Deposition of hard crystalline Al2O3 coatings by pulsed d.c. PACVD

Abstract

Two kinds of pulsed d.c. plasma assisted chemical vapour deposition (PACVD) processes (unipolar and bipolar excitation) were studied to deposit crystalline Al2O3 coatings on steel or WC/Co cemented carbide inserts using aluminium trichloride (AlCl3), nitrous oxide (N2O) or oxygen (O2) and hydrogen/argon gas mixtures. At substrate temperatures as low as 650–700°C and a gas mixture ratio of 1 for N2O/AlCl3, coatings with different contents of α-Al2O3 and γ-Al2O3 besides amorphous alumina could be obtained under unipolar plasma excitation conditions. The ratio of the crystalline phases depends on plasma power density and substrate temperature, and has been determined qualitatively by X-ray diffraction. The dark grey or transparent coatings have a rough, less well crystallized surface in comparison to surfaces known from the thermal CVD process. The coating thickness differed significantly between the centre and the edges of the samples. The crystallite sizes were estimated to be 9 and 20 nm for the α-Al2O3 and even smaller for γ-Al2O3 containing coatings.

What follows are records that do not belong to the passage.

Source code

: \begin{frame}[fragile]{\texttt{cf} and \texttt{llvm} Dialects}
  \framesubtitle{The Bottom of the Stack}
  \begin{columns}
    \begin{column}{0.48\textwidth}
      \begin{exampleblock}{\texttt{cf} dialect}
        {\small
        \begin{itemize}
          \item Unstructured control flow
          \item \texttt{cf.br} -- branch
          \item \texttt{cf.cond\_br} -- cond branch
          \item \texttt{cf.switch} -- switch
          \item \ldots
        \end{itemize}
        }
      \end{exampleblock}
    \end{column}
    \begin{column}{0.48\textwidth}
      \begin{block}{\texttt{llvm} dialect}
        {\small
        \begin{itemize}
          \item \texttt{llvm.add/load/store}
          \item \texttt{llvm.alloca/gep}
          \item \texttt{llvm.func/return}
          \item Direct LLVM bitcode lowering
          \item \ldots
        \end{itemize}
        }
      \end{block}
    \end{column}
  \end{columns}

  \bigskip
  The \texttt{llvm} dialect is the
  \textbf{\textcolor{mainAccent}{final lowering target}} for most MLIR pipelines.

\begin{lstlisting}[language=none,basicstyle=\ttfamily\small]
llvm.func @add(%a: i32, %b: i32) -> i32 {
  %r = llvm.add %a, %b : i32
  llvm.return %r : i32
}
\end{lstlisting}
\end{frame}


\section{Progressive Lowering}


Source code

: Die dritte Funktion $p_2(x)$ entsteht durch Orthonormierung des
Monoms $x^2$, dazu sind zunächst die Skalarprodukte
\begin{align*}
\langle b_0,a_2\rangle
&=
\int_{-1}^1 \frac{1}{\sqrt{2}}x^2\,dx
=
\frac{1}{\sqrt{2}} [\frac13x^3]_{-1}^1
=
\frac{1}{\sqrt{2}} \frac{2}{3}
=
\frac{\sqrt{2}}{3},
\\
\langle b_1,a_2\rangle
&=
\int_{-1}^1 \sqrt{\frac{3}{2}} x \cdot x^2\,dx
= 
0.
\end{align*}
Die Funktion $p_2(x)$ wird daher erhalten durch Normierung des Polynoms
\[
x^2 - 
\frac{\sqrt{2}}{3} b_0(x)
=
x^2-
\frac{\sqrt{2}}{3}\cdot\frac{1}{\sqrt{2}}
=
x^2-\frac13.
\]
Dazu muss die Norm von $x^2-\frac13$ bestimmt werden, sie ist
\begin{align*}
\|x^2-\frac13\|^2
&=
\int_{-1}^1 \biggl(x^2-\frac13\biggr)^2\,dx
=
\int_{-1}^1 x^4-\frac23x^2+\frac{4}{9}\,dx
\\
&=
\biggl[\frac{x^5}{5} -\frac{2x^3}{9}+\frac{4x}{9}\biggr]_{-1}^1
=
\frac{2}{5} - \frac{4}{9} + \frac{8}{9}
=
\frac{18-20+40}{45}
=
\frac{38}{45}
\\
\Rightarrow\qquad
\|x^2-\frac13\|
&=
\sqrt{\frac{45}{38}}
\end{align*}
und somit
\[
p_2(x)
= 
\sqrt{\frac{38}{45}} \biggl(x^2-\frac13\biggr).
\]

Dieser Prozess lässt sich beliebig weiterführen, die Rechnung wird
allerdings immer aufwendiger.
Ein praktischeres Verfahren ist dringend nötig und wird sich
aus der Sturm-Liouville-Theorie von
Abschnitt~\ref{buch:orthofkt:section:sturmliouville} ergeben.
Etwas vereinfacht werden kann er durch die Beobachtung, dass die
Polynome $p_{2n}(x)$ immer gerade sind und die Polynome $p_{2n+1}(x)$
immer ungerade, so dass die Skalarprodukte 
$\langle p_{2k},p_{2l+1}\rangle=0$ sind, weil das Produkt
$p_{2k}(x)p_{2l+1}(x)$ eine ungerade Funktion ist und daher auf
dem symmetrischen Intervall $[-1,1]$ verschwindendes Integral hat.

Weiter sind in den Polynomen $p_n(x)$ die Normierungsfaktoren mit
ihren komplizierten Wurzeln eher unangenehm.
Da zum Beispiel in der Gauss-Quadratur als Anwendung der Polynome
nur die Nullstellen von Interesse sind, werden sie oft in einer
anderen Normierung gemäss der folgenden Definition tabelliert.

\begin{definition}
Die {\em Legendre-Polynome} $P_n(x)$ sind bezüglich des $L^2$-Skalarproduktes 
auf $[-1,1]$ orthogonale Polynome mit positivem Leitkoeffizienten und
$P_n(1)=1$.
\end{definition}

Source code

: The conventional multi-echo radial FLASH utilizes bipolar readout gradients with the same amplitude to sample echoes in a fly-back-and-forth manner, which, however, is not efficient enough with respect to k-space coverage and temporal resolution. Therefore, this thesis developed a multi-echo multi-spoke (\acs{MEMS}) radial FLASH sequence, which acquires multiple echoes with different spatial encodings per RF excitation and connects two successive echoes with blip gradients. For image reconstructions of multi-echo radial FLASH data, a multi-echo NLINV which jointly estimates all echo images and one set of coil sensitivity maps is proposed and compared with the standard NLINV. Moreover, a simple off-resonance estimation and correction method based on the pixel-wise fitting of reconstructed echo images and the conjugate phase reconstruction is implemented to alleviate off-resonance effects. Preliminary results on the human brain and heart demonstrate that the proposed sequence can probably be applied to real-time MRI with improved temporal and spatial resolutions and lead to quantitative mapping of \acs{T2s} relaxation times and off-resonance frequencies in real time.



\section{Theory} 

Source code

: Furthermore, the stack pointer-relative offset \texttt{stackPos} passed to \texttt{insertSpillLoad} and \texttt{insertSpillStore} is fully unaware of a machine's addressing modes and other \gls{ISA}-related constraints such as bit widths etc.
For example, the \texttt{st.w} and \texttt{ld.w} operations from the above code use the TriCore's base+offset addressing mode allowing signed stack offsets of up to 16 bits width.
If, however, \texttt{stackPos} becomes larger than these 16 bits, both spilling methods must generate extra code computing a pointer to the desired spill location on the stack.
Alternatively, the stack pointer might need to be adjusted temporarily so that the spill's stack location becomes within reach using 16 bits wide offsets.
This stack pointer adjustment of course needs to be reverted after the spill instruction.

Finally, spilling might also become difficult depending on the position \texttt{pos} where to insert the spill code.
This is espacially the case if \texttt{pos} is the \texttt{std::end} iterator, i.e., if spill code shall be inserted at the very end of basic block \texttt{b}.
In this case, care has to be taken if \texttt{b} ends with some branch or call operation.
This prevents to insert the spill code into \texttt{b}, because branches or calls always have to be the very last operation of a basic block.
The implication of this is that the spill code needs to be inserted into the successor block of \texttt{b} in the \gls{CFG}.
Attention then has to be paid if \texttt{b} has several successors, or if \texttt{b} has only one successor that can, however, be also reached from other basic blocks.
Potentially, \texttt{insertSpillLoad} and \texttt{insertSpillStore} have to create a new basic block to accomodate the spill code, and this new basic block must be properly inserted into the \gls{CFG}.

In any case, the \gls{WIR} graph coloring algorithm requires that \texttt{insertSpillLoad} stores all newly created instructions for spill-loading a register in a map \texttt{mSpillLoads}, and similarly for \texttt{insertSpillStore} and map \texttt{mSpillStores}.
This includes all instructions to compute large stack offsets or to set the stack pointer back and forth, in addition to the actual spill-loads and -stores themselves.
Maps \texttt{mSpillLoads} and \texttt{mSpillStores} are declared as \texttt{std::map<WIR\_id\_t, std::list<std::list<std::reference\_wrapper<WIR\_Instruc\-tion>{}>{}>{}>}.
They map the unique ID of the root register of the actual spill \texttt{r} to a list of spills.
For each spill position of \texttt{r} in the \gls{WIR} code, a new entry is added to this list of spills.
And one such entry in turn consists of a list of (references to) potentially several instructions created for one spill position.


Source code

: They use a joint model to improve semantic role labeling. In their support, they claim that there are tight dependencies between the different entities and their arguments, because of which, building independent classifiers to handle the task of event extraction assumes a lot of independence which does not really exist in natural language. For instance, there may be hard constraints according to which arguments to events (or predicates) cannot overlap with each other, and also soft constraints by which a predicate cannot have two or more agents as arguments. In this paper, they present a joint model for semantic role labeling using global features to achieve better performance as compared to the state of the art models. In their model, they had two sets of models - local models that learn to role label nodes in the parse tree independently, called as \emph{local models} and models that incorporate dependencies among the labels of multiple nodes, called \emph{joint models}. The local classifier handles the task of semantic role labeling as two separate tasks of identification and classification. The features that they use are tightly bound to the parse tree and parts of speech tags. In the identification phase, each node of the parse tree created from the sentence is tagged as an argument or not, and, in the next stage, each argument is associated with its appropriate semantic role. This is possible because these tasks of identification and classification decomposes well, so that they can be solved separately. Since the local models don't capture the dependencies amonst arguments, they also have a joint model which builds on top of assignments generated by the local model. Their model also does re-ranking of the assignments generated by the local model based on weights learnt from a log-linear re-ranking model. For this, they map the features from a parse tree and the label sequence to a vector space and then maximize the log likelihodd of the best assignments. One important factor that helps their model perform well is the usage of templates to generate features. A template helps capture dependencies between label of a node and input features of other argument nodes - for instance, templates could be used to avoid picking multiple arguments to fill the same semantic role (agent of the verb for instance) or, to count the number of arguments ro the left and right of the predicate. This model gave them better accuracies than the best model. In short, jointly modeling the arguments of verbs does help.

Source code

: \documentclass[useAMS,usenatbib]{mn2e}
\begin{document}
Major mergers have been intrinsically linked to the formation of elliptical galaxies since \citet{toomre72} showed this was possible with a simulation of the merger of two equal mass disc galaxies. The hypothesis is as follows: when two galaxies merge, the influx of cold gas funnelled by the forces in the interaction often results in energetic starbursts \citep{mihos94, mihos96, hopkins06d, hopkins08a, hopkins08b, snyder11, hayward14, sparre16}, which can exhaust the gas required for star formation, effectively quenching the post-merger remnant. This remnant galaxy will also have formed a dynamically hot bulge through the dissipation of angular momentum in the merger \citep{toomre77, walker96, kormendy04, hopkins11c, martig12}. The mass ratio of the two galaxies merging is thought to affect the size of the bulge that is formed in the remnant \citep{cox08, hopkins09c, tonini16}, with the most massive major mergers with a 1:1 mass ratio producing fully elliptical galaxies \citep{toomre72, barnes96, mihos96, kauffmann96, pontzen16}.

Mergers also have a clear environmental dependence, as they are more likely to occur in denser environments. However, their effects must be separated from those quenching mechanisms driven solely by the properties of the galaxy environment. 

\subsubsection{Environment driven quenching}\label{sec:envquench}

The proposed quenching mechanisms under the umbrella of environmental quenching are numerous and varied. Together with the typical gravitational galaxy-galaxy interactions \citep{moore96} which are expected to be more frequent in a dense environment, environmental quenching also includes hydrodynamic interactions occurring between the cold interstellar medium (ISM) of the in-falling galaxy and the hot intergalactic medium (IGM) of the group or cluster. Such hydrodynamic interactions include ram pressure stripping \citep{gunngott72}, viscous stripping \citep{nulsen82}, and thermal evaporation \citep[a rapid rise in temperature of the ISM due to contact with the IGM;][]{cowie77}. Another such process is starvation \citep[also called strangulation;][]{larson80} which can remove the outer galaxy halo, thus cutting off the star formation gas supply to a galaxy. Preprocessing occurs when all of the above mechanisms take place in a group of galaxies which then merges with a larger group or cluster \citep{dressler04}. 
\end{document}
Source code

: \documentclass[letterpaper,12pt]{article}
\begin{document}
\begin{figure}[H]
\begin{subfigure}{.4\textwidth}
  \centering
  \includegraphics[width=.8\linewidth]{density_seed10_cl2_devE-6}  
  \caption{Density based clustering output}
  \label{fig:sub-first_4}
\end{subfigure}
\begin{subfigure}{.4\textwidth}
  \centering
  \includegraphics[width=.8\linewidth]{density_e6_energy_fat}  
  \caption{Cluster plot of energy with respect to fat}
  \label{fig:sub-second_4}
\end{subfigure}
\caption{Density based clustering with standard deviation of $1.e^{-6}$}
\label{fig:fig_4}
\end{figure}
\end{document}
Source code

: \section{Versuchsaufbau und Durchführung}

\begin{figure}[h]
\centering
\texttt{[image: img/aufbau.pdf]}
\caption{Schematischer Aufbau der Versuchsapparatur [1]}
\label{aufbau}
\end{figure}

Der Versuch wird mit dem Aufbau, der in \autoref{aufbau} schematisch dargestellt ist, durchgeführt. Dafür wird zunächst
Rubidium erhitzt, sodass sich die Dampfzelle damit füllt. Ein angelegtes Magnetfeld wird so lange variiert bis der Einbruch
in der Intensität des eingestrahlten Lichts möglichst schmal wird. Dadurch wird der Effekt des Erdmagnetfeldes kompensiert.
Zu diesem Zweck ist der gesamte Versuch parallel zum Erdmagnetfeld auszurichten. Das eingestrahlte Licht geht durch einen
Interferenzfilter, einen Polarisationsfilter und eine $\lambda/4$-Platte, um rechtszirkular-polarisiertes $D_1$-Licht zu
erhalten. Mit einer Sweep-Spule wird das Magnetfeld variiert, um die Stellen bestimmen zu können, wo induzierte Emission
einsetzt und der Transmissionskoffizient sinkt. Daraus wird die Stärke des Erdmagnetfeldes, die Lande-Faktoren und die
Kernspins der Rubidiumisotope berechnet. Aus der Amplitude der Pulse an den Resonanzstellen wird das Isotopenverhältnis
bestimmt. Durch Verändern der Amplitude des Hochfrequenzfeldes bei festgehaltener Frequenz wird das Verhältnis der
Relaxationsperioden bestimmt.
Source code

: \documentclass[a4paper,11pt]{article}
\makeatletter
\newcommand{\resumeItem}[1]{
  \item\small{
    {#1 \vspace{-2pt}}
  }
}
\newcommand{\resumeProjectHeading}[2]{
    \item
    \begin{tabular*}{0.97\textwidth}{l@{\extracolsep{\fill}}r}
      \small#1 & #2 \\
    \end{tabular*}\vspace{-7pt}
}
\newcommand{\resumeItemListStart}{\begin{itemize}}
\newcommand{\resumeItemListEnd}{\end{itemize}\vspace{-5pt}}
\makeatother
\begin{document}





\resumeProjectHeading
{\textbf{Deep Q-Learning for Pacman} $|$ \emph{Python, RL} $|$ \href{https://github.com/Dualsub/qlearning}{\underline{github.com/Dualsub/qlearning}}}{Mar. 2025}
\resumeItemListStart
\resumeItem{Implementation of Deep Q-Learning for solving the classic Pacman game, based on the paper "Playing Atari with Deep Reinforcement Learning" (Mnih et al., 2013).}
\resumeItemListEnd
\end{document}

By increasing the substrate temperature to 800°C, the content of α-Al2O3 in the coatings was increased. Lower substrate temperatures or conditions with a deficiency of oxygen in the gas mixture lead to the formation of aluminium or aluminium nitride.Crystalline α-Al2O3 or very smooth, transparent γ-Al2O3 were obtained at 700°C dependent on the gas mixture ratio using O2/AlCl3 as precursors and bipolar pulsed d.c. plasma excitation. A clear trend becomes apparent for the formation of γ-A2O3 and amorphous alumina films if the substrate temperature is lowered and the O/AlCl3 gas ratio is changed appropriately. The hardness of the smooth, transparent coatings are found to be in the range 20–24 GPa.The wear properties of some smooth, transparent γ-Al2O3 PACVD coatings were evaluated in a machine cutting test using ball bearing steel and compared with thermal CVD alumina coatings. It could be concluded that the bipolar pulsed PACVD-Al2O3 coatings showed very similar wear properties to thermal CVD coatings.